Well, firstly, I’m very proud to have produced three films by three female directors last year. It was not something I intentionally set out to do, but when I realized it had happened, I was thrilled! “We’ll Never Have Paris” is a hilarious, clumsy and at-once human account of screwing up on a transcontinental level in a noble effort to win back “the one.” The directors, Simon Helberg and Jocelyn Town, are great people who are passionate about telling smart and entertaining stories. I am proud to have produced such a commercially viable romantic comedy while presenting a fresh comedic voice that I think audiences will love. “Appropriate Behavior” — I was immediately drawn into the story by the original, smart and edgy writing. [Writer and director] Desiree [Akhavan]’s writing — and subsequently her performance of a heightened version of herself — is raw, funny, flawed, entertaining and oh-so-honest! Desiree truly embodies the spirit of independent filmmaking, and I am proud to have produced such an extraordinary achievement with a first-time filmmaker in a micro-budget category.
INSIDE COLUMBIA NOVEMBER 2014
“I Believe in Unicorns” is a movie about teenage love, adventure and trauma.

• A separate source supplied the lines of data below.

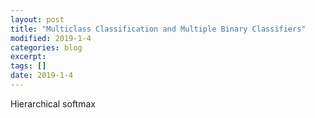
 ```yaml
---
layout: post
title: "Multiclass Classification and Multiple Binary Classifiers"
modified: 2019-1-4
categories: blog
excerpt:
tags: []
date: 2019-1-4
---
```

Hierarchical softmax
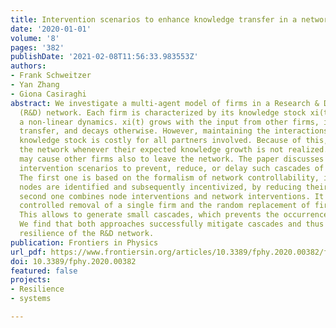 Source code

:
 ```yaml
---
title: Intervention scenarios to enhance knowledge transfer in a network of firms
date: '2020-01-01'
volume: '8'
pages: '382'
publishDate: '2021-02-08T11:56:33.983553Z'
authors:
- Frank Schweitzer
- Yan Zhang
- Giona Casiraghi
abstract: We investigate a multi-agent model of firms in a Research & Development
  (R&D) network. Each firm is characterized by its knowledge stock xi(t), which follows
  a non-linear dynamics. xi(t) grows with the input from other firms, i.e., by knowledge
  transfer, and decays otherwise. However, maintaining the interactions that increase
  knowledge stock is costly for all partners involved. Because of this, firms leave
  the network whenever their expected knowledge growth is not realized. This, in turn,
  may cause other firms also to leave the network. The paper discusses two bottom-up
  intervention scenarios to prevent, reduce, or delay such cascades of firms leaving.
  The first one is based on the formalism of network controllability, in which driver
  nodes are identified and subsequently incentivized, by reducing their costs. The
  second one combines node interventions and network interventions. It proposes the
  controlled removal of a single firm and the random replacement of firms leaving.
  This allows to generate small cascades, which prevents the occurrence of large cascades.
  We find that both approaches successfully mitigate cascades and thus improve the
  resilience of the R&D network.
publication: Frontiers in Physics
url_pdf: https://www.frontiersin.org/articles/10.3389/fphy.2020.00382/full?&utm_source=Email_to_authors_&utm_medium=Email&utm_content=T1_11.5e1_author&utm_campaign=Email_publication&field=&journalName=Frontiers_in_Physics&id=576129
doi: 10.3389/fphy.2020.00382
featured: false
projects:
- Resilience
- systems 

---
```

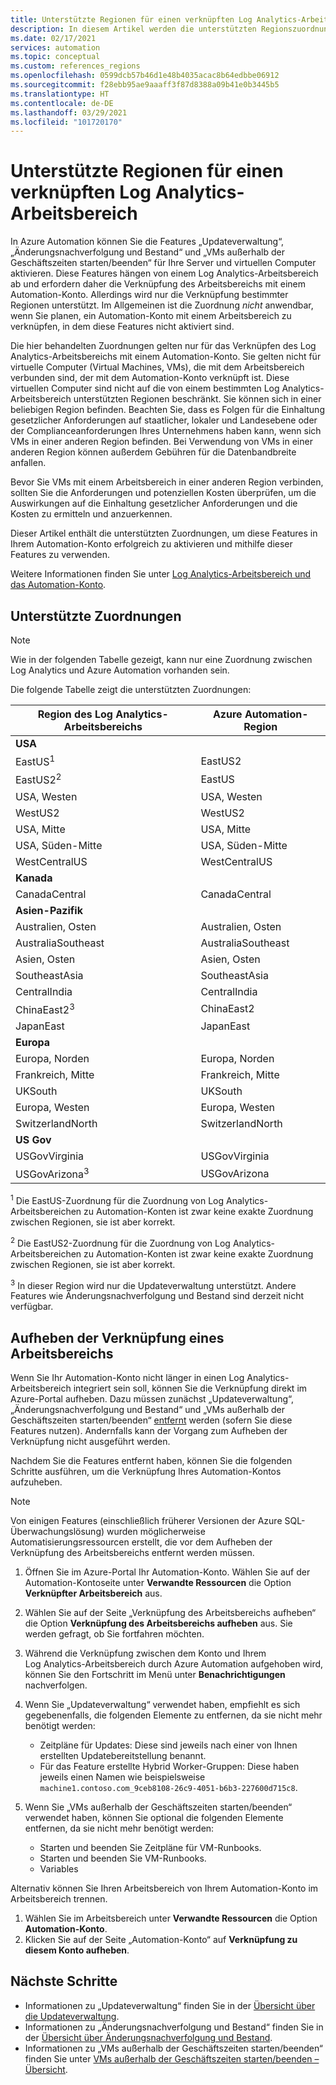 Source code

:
 ```yaml
---
title: Unterstützte Regionen für einen verknüpften Log Analytics-Arbeitsbereich
description: In diesem Artikel werden die unterstützten Regionszuordnungen zwischen einem Automation-Konto und einem Log Analytics-Arbeitsbereich im Zusammenhang mit bestimmten Features von Azure Automation beschrieben.
ms.date: 02/17/2021
services: automation
ms.topic: conceptual
ms.custom: references_regions
ms.openlocfilehash: 0599dcb57b46d1e48b4035acac8b64edbbe06912
ms.sourcegitcommit: f28ebb95ae9aaaff3f87d8388a09b41e0b3445b5
ms.translationtype: HT
ms.contentlocale: de-DE
ms.lasthandoff: 03/29/2021
ms.locfileid: "101720170"
---
```

# <a name="supported-regions-for-linked-log-analytics-workspace"></a>Unterstützte Regionen für einen verknüpften Log Analytics-Arbeitsbereich

In Azure Automation können Sie die Features „Updateverwaltung“, „Änderungsnachverfolgung und Bestand“ und „VMs außerhalb der Geschäftszeiten starten/beenden“ für Ihre Server und virtuellen Computer aktivieren. Diese Features hängen von einem Log Analytics-Arbeitsbereich ab und erfordern daher die Verknüpfung des Arbeitsbereichs mit einem Automation-Konto. Allerdings wird nur die Verknüpfung bestimmter Regionen unterstützt. Im Allgemeinen ist die Zuordnung *nicht* anwendbar, wenn Sie planen, ein Automation-Konto mit einem Arbeitsbereich zu verknüpfen, in dem diese Features nicht aktiviert sind.

Die hier behandelten Zuordnungen gelten nur für das Verknüpfen des Log Analytics-Arbeitsbereichs mit einem Automation-Konto. Sie gelten nicht für virtuelle Computer (Virtual Machines, VMs), die mit dem Arbeitsbereich verbunden sind, der mit dem Automation-Konto verknüpft ist. Diese virtuellen Computer sind nicht auf die von einem bestimmten Log Analytics-Arbeitsbereich unterstützten Regionen beschränkt. Sie können sich in einer beliebigen Region befinden. Beachten Sie, dass es Folgen für die Einhaltung gesetzlicher Anforderungen auf staatlicher, lokaler und Landesebene oder der Complianceanforderungen Ihres Unternehmens haben kann, wenn sich VMs in einer anderen Region befinden. Bei Verwendung von VMs in einer anderen Region können außerdem Gebühren für die Datenbandbreite anfallen.

Bevor Sie VMs mit einem Arbeitsbereich in einer anderen Region verbinden, sollten Sie die Anforderungen und potenziellen Kosten überprüfen, um die Auswirkungen auf die Einhaltung gesetzlicher Anforderungen und die Kosten zu ermitteln und anzuerkennen.

Dieser Artikel enthält die unterstützten Zuordnungen, um diese Features in Ihrem Automation-Konto erfolgreich zu aktivieren und mithilfe dieser Features zu verwenden.

Weitere Informationen finden Sie unter [Log Analytics-Arbeitsbereich und das Automation-Konto](../../azure-monitor/insights/solutions.md#log-analytics-workspace-and-automation-account).

## <a name="supported-mappings"></a>Unterstützte Zuordnungen

> [!NOTE]
> Wie in der folgenden Tabelle gezeigt, kann nur eine Zuordnung zwischen Log Analytics und Azure Automation vorhanden sein.

Die folgende Tabelle zeigt die unterstützten Zuordnungen:

|**Region des Log Analytics-Arbeitsbereichs**|**Azure Automation-Region**|
|---|---|
|**USA**||
|EastUS<sup>1</sup>|EastUS2|
|EastUS2<sup>2</sup>|EastUS|
|USA, Westen|USA, Westen|
|WestUS2|WestUS2|
|USA, Mitte|USA, Mitte|
|USA, Süden-Mitte|USA, Süden-Mitte|
|WestCentralUS|WestCentralUS|
|**Kanada**||
|CanadaCentral|CanadaCentral|
|**Asien-Pazifik**||
|Australien, Osten|Australien, Osten|
|AustraliaSoutheast|AustraliaSoutheast|
|Asien, Osten|Asien, Osten|
|SoutheastAsia|SoutheastAsia|
|CentralIndia|CentralIndia|
|ChinaEast2<sup>3</sup>|ChinaEast2|
|JapanEast|JapanEast|
|**Europa**||
|Europa, Norden|Europa, Norden|
|Frankreich, Mitte|Frankreich, Mitte|
|UKSouth|UKSouth|
|Europa, Westen|Europa, Westen|
|SwitzerlandNorth|SwitzerlandNorth|
|**US Gov**||
|USGovVirginia|USGovVirginia|
|USGovArizona<sup>3</sup>|USGovArizona|



<sup>1</sup> Die EastUS-Zuordnung für die Zuordnung von Log Analytics-Arbeitsbereichen zu Automation-Konten ist zwar keine exakte Zuordnung zwischen Regionen, sie ist aber korrekt.

<sup>2</sup> Die EastUS2-Zuordnung für die Zuordnung von Log Analytics-Arbeitsbereichen zu Automation-Konten ist zwar keine exakte Zuordnung zwischen Regionen, sie ist aber korrekt.

<sup>3</sup> In dieser Region wird nur die Updateverwaltung unterstützt. Andere Features wie Änderungsnachverfolgung und Bestand sind derzeit nicht verfügbar.

## <a name="unlink-a-workspace"></a>Aufheben der Verknüpfung eines Arbeitsbereichs

Wenn Sie Ihr Automation-Konto nicht länger in einen Log Analytics-Arbeitsbereich integriert sein soll, können Sie die Verknüpfung direkt im Azure-Portal aufheben. Dazu müssen zunächst „Updateverwaltung“, „Änderungsnachverfolgung und Bestand“ und „VMs außerhalb der Geschäftszeiten starten/beenden“ [entfernt](move-account.md#remove-features) werden (sofern Sie diese Features nutzen). Andernfalls kann der Vorgang zum Aufheben der Verknüpfung nicht ausgeführt werden.

Nachdem Sie die Features entfernt haben, können Sie die folgenden Schritte ausführen, um die Verknüpfung Ihres Automation-Kontos aufzuheben.

> [!NOTE]
> Von einigen Features (einschließlich früherer Versionen der Azure SQL-Überwachungslösung) wurden möglicherweise Automatisierungsressourcen erstellt, die vor dem Aufheben der Verknüpfung des Arbeitsbereichs entfernt werden müssen.

1. Öffnen Sie im Azure-Portal Ihr Automation-Konto. Wählen Sie auf der Automation-Kontoseite unter **Verwandte Ressourcen** die Option **Verknüpfter Arbeitsbereich** aus.

2. Wählen Sie auf der Seite „Verknüpfung des Arbeitsbereichs aufheben“ die Option **Verknüpfung des Arbeitsbereichs aufheben** aus. Sie werden gefragt, ob Sie fortfahren möchten.

3. Während die Verknüpfung zwischen dem Konto und Ihrem Log Analytics-Arbeitsbereich durch Azure Automation aufgehoben wird, können Sie den Fortschritt im Menü unter **Benachrichtigungen** nachverfolgen.

4. Wenn Sie „Updateverwaltung“ verwendet haben, empfiehlt es sich gegebenenfalls, die folgenden Elemente zu entfernen, da sie nicht mehr benötigt werden:

    * Zeitpläne für Updates: Diese sind jeweils nach einer von Ihnen erstellten Updatebereitstellung benannt.
    * Für das Feature erstellte Hybrid Worker-Gruppen: Diese haben jeweils einen Namen wie beispielsweise `machine1.contoso.com_9ceb8108-26c9-4051-b6b3-227600d715c8`.

5. Wenn Sie „VMs außerhalb der Geschäftszeiten starten/beenden“ verwendet haben, können Sie optional die folgenden Elemente entfernen, da sie nicht mehr benötigt werden:

    * Starten und beenden Sie Zeitpläne für VM-Runbooks.
    * Starten und beenden Sie VM-Runbooks.
    * Variables

Alternativ können Sie Ihren Arbeitsbereich von Ihrem Automation-Konto im Arbeitsbereich trennen.

1. Wählen Sie im Arbeitsbereich unter **Verwandte Ressourcen** die Option **Automation-Konto**.
2. Klicken Sie auf der Seite „Automation-Konto“ auf **Verknüpfung zu diesem Konto aufheben**.

## <a name="next-steps"></a>Nächste Schritte

* Informationen zu „Updateverwaltung“ finden Sie in der [Übersicht über die Updateverwaltung](../update-management/overview.md).
* Informationen zu „Änderungsnachverfolgung und Bestand“ finden Sie in der [Übersicht über Änderungsnachverfolgung und Bestand](../change-tracking/overview.md).
* Informationen zu „VMs außerhalb der Geschäftszeiten starten/beenden“ finden Sie unter [VMs außerhalb der Geschäftszeiten starten/beenden – Übersicht](../automation-solution-vm-management.md). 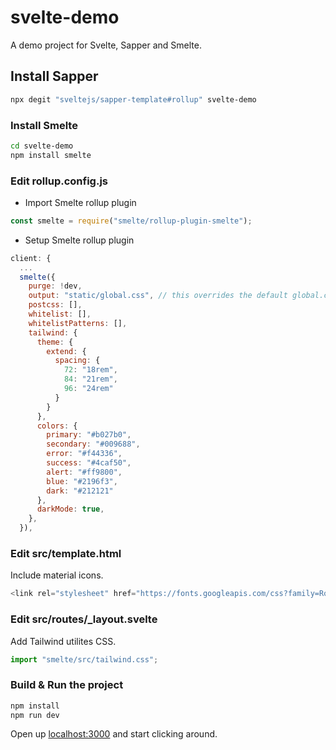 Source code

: # svelte-demo

A demo project for Svelte, Sapper and Smelte.

## Install Sapper

```bash
npx degit "sveltejs/sapper-template#rollup" svelte-demo
```

### Install Smelte

```bash
cd svelte-demo
npm install smelte
```

### Edit rollup.config.js

- Import Smelte rollup plugin

```js
const smelte = require("smelte/rollup-plugin-smelte");
```

- Setup Smelte rollup plugin

```js
client: {
  ...
  smelte({
    purge: !dev,
    output: "static/global.css", // this overrides the default global.css
    postcss: [],
    whitelist: [],
    whitelistPatterns: [],
    tailwind: {
      theme: {
        extend: {
          spacing: {
            72: "18rem",
            84: "21rem",
            96: "24rem"
          }
        }
      },
      colors: {
        primary: "#b027b0",
        secondary: "#009688",
        error: "#f44336",
        success: "#4caf50",
        alert: "#ff9800",
        blue: "#2196f3",
        dark: "#212121"
      },
      darkMode: true,
    },
  }),
```

### Edit src/template.html

Include material icons.

```js
<link rel="stylesheet" href="https://fonts.googleapis.com/css?family=Roboto:300,400,500|Material+Icons&display=swap" />
```

### Edit src/routes/_layout.svelte

Add Tailwind utilites CSS.

```js
import "smelte/src/tailwind.css";
```

### Build & Run the project

```bash
npm install
npm run dev
```

Open up [localhost:3000](http://localhost:3000) and start clicking around.
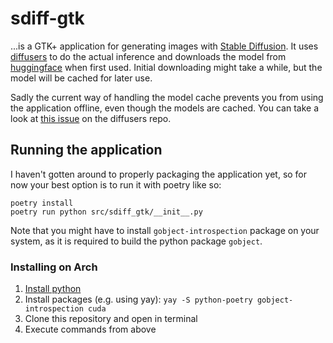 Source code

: # sdiff-gtk
...is a GTK+ application for generating images with [Stable Diffusion](https://github.com/Stability-AI/stablediffusion).
It uses [diffusers](https://github.com/huggingface/diffusers) to do the actual inference and downloads the model from [huggingface](https://huggingface.co/) when first used.
Initial downloading might take a while, but the model will be cached for later use.

Sadly the current way of handling the model cache prevents you from using the application offline, even though the models are cached.
You can take a look at [this issue](https://github.com/huggingface/diffusers/issues/1717) on the diffusers repo.

## Running the application
I haven't gotten around to properly packaging the application yet, so for now your best option is to run it with poetry like so:
```
poetry install
poetry run python src/sdiff_gtk/__init__.py
```

Note that you might have to install `gobject-introspection` package on your system, as it is required to build the python package `gobject`.

### Installing on Arch

1. [Install python](https://wiki.archlinux.org/title/python#Installation)
2. Install packages (e.g. using yay): `yay -S python-poetry gobject-introspection cuda`
3. Clone this repository and open in terminal
4. Execute commands from above
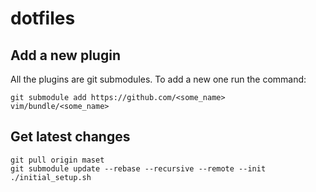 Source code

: # dotfiles

## Add a new plugin

All the plugins are git submodules.  To add a new one run the command:
```
git submodule add https://github.com/<some_name> vim/bundle/<some_name>
```

## Get latest changes
```
git pull origin maset
git submodule update --rebase --recursive --remote --init
./initial_setup.sh
```

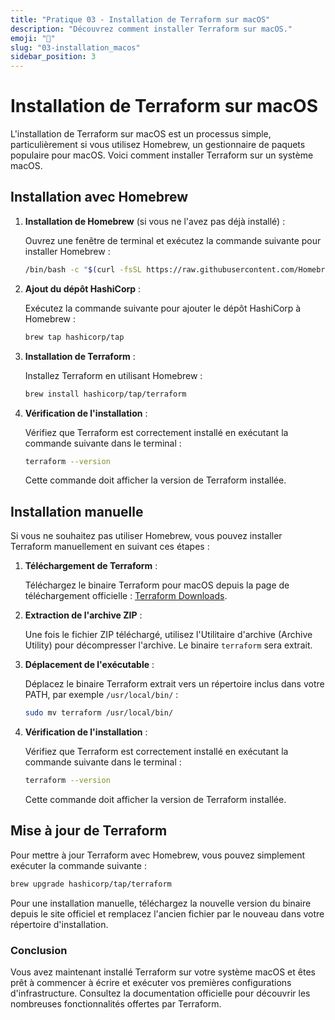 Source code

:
 ```yaml
---
title: "Pratique 03 - Installation de Terraform sur macOS"
description: "Découvrez comment installer Terraform sur macOS."
emoji: "🚀"
slug: "03-installation_macos"
sidebar_position: 3
---
```


# Installation de Terraform sur macOS

L'installation de Terraform sur macOS est un processus simple, particulièrement si vous utilisez Homebrew, un gestionnaire de paquets populaire pour macOS. Voici comment installer Terraform sur un système macOS.

## Installation avec Homebrew

1. **Installation de Homebrew** (si vous ne l'avez pas déjà installé) :

   Ouvrez une fenêtre de terminal et exécutez la commande suivante pour installer Homebrew :
   ```bash
   /bin/bash -c "$(curl -fsSL https://raw.githubusercontent.com/Homebrew/install/HEAD/install.sh)"
   ```

2. **Ajout du dépôt HashiCorp** :

   Exécutez la commande suivante pour ajouter le dépôt HashiCorp à Homebrew :
   ```bash
   brew tap hashicorp/tap
   ```

3. **Installation de Terraform** :

   Installez Terraform en utilisant Homebrew :
   ```bash
   brew install hashicorp/tap/terraform
   ```

4. **Vérification de l'installation** :

   Vérifiez que Terraform est correctement installé en exécutant la commande suivante dans le terminal :
   ```bash
   terraform --version
   ```
   Cette commande doit afficher la version de Terraform installée.

## Installation manuelle

Si vous ne souhaitez pas utiliser Homebrew, vous pouvez installer Terraform manuellement en suivant ces étapes :

1. **Téléchargement de Terraform** :

   Téléchargez le binaire Terraform pour macOS depuis la page de téléchargement officielle :
   [Terraform Downloads](https://www.terraform.io/downloads.html).

2. **Extraction de l'archive ZIP** :

   Une fois le fichier ZIP téléchargé, utilisez l'Utilitaire d'archive (Archive Utility) pour décompresser l'archive. Le binaire `terraform` sera extrait.

3. **Déplacement de l'exécutable** :

   Déplacez le binaire Terraform extrait vers un répertoire inclus dans votre PATH, par exemple `/usr/local/bin/` :
   ```bash
   sudo mv terraform /usr/local/bin/
   ```

4. **Vérification de l'installation** :

   Vérifiez que Terraform est correctement installé en exécutant la commande suivante dans le terminal :
   ```bash
   terraform --version
   ```
   Cette commande doit afficher la version de Terraform installée.

## Mise à jour de Terraform

Pour mettre à jour Terraform avec Homebrew, vous pouvez simplement exécuter la commande suivante :
```bash
brew upgrade hashicorp/tap/terraform
```

Pour une installation manuelle, téléchargez la nouvelle version du binaire depuis le site officiel et remplacez l'ancien fichier par le nouveau dans votre répertoire d'installation.

### Conclusion

Vous avez maintenant installé Terraform sur votre système macOS et êtes prêt à commencer à écrire et exécuter vos premières configurations d'infrastructure. Consultez la documentation officielle pour découvrir les nombreuses fonctionnalités offertes par Terraform.
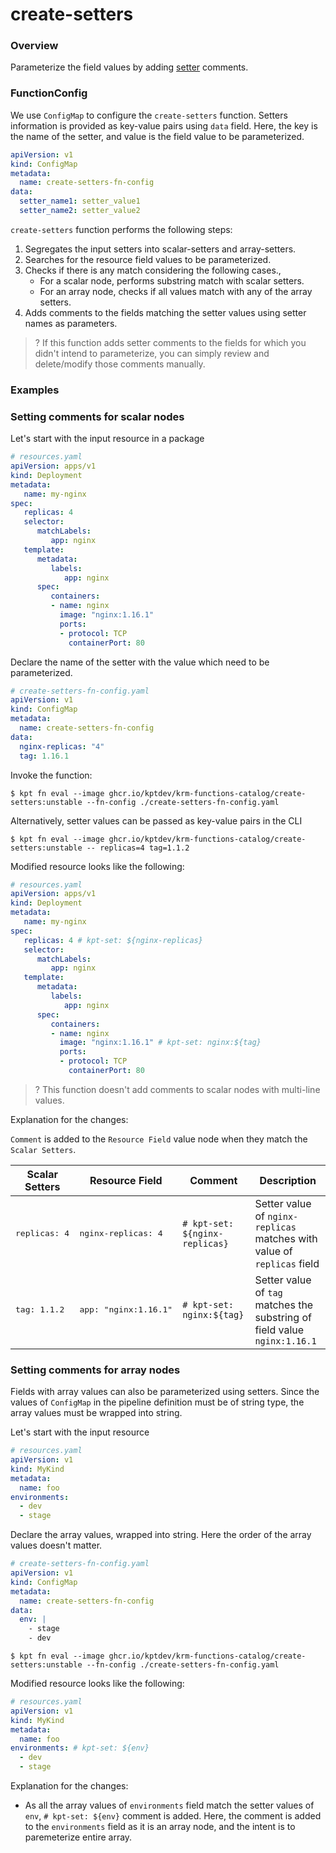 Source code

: # create-setters

### Overview

<!--mdtogo:Short-->

Parameterize the field values by adding [setter] comments.

<!--mdtogo-->

### FunctionConfig

<!--mdtogo:Long-->

We use `ConfigMap` to configure the `create-setters` function. Setters information
is provided as key-value pairs using `data` field.
Here, the key is the name of the setter, and value is the field value to be parameterized.

```yaml
apiVersion: v1
kind: ConfigMap
metadata:
  name: create-setters-fn-config
data:
  setter_name1: setter_value1
  setter_name2: setter_value2
```

`create-setters` function performs the following steps:
1. Segregates the input setters into scalar-setters and array-setters.
2. Searches for the resource field values to be parameterized.
3. Checks if there is any match considering the following cases.,
   - For a scalar node, performs substring match with scalar setters.
   - For an array node, checks if all values match with any of the array setters.
4. Adds comments to the fields matching the setter values using setter names as parameters.

>? If this function adds setter comments to the fields for which you didn't intend to parameterize,
you can simply review and delete/modify those comments manually.

<!--mdtogo-->

### Examples

<!--mdtogo:Examples-->

### Setting comments for scalar nodes

Let's start with the input resource in a package

```yaml
# resources.yaml
apiVersion: apps/v1
kind: Deployment
metadata:
   name: my-nginx
spec:
   replicas: 4
   selector:
      matchLabels:
         app: nginx
   template:
      metadata:
         labels:
            app: nginx
      spec:
         containers:
         - name: nginx
           image: "nginx:1.16.1"
           ports:
           - protocol: TCP
             containerPort: 80
```

Declare the name of the setter with the value which need to be parameterized.

```yaml
# create-setters-fn-config.yaml
apiVersion: v1
kind: ConfigMap
metadata:
  name: create-setters-fn-config
data:
  nginx-replicas: "4"
  tag: 1.16.1
```

Invoke the function:

```shell
$ kpt fn eval --image ghcr.io/kptdev/krm-functions-catalog/create-setters:unstable --fn-config ./create-setters-fn-config.yaml
```

Alternatively, setter values can be passed as key-value pairs in the CLI

```shell
$ kpt fn eval --image ghcr.io/kptdev/krm-functions-catalog/create-setters:unstable -- replicas=4 tag=1.1.2
```

Modified resource looks like the following:

```yaml
# resources.yaml
apiVersion: apps/v1
kind: Deployment
metadata:
   name: my-nginx
spec:
   replicas: 4 # kpt-set: ${nginx-replicas}
   selector:
      matchLabels:
         app: nginx
   template:
      metadata:
         labels:
            app: nginx
      spec:
         containers:
         - name: nginx
           image: "nginx:1.16.1" # kpt-set: nginx:${tag}
           ports:
           - protocol: TCP
             containerPort: 80
```

>? This function doesn't add comments to scalar nodes with multi-line values.

Explanation for the changes:

`Comment` is added to the `Resource Field` value node when they match the `Scalar Setters`.

| Scalar Setters            | Resource Field                | Comment                            | Description     |
|---------------------------|---------------------------|------------------------------------|-----------------|
| <pre>replicas: 4</pre>    | <pre>nginx-replicas: 4</pre>  | `# kpt-set: ${nginx-replicas}`    | Setter value of `nginx-replicas` matches with value of `replicas` field  |
| <pre>tag: 1.1.2</pre> | <pre>app: "nginx:1.16.1"</pre> | `# kpt-set: nginx:${tag}`       | Setter value of `tag` matches the substring of field value `nginx:1.16.1`   |

### Setting comments for array nodes

Fields with array values can also be parameterized using setters. Since the values of `ConfigMap`
in the pipeline definition must be of string type, the array values must be wrapped into
string.

Let's start with the input resource

```yaml
# resources.yaml
apiVersion: v1
kind: MyKind
metadata:
  name: foo
environments:
  - dev
  - stage
```

Declare the array values, wrapped into string. Here the order of the array values
doesn't matter.

```yaml
# create-setters-fn-config.yaml
apiVersion: v1
kind: ConfigMap
metadata:
  name: create-setters-fn-config
data:
  env: |
    - stage
    - dev
```

```shell
$ kpt fn eval --image ghcr.io/kptdev/krm-functions-catalog/create-setters:unstable --fn-config ./create-setters-fn-config.yaml
```

Modified resource looks like the following:

```yaml
# resources.yaml
apiVersion: v1
kind: MyKind
metadata:
  name: foo
environments: # kpt-set: ${env}
  - dev
  - stage
```

Explanation for the changes:
- As all the array values of `environments` field match the setter values of `env`, `# kpt-set: ${env}` comment is added.
Here, the comment is added to the `environments` field as it is an array node, and the intent is to paremeterize entire array.
<!--mdtogo-->

[setter]: https://catalog.kpt.dev/apply-setters/v0.1/?id=definitions
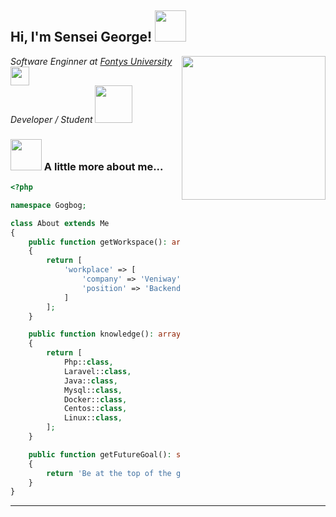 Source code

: <h2> Hi, I'm Sensei George! <img src="https://media0.giphy.com/media/oe2xrueDbEbsCTd1iT/giphy.gif?cid=ecf05e47ayooqsbrd6lw3i6sja2b3dy39d7prucmp45k3xjm&rid=giphy.gif" width="50"></h2>
<img align='right' src="https://media4.giphy.com/media/PiQejEf31116URju4V/giphy.gif?cid=ecf05e47l7tqpnkal0ajb1gxtptrm0b8ragkcwh4de3w6qa2&rid=giphy.gif" width="230">
<p><em>Software Enginner at <a href="http://www.unb.br">Fontys University</a><img src="https://media.giphy.com/media/fYSnHlufseco8Fh93Z/giphy.gif" width="30"></br>Developer / Student <img src="https://media1.giphy.com/media/dyAnngHb30dDdiaW3x/giphy.gif" width="60"> 
</em></p>


### <img src="https://media1.giphy.com/media/PMExYMdOHKfa6GU32L/giphy.gif" width="50"> A little more about me...  

```php
<?php

namespace Gogbog;

class About extends Me
{
    public function getWorkspace(): array
    {
        return [
            'workplace' => [
                'company' => 'Veniway',
                'position' => 'Backend Developer'         
            ]
        ];
    }

    public function knowledge(): array
    {
        return [
            Php::class,
            Laravel::class,
            Java::class,
            Mysql::class,
            Docker::class,
            Centos::class,
            Linux::class,
        ];
    }

    public function getFutureGoal(): string
    {
        return 'Be at the top of the game';
    }
}
```


---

It’s not an easy subject matter, yet [director] Leah Meyerhoff has an out-of-the box style that pulled off the difficult storyline successfully. I am honored to have been a part of the team to tell this unique, authentic and gently striking story.
What’s an average week like for you? There is really no average week for me. As a freelance, independent film producer and someone obsessed with traveling and adventure, I tend to be in a different country every other Tuesday.
You’ve had nine films at the Sundance Film Festival. What do you think you are doing right to draw that kind of attention? While I have spent years studying film and making movies, I have also spent decades living and looking at real life, and ultimately, this is what I try to infuse into my filmmaking. I believe that the only thing filmmakers can honestly present well is what they know. My all-time favorite quote about moviemaking is by Frank Capra: “And may I say a word to this new generation (of filmmakers). Don’t compromise. Believe in yourself. Because only the valiant can create. Only the daring should make films. And only the morally courageous are worthy of speaking to their fellow man for two hours in the dark.”
How do our local film festivals compare to festivals like Sundance? Local film festivals are honestly the best! At the local festivals, there is a genuine appreciation from the audiences who may not otherwise be exposed to independent films, and it is refreshing for filmmakers to have this support and feedback from towns like Columbia.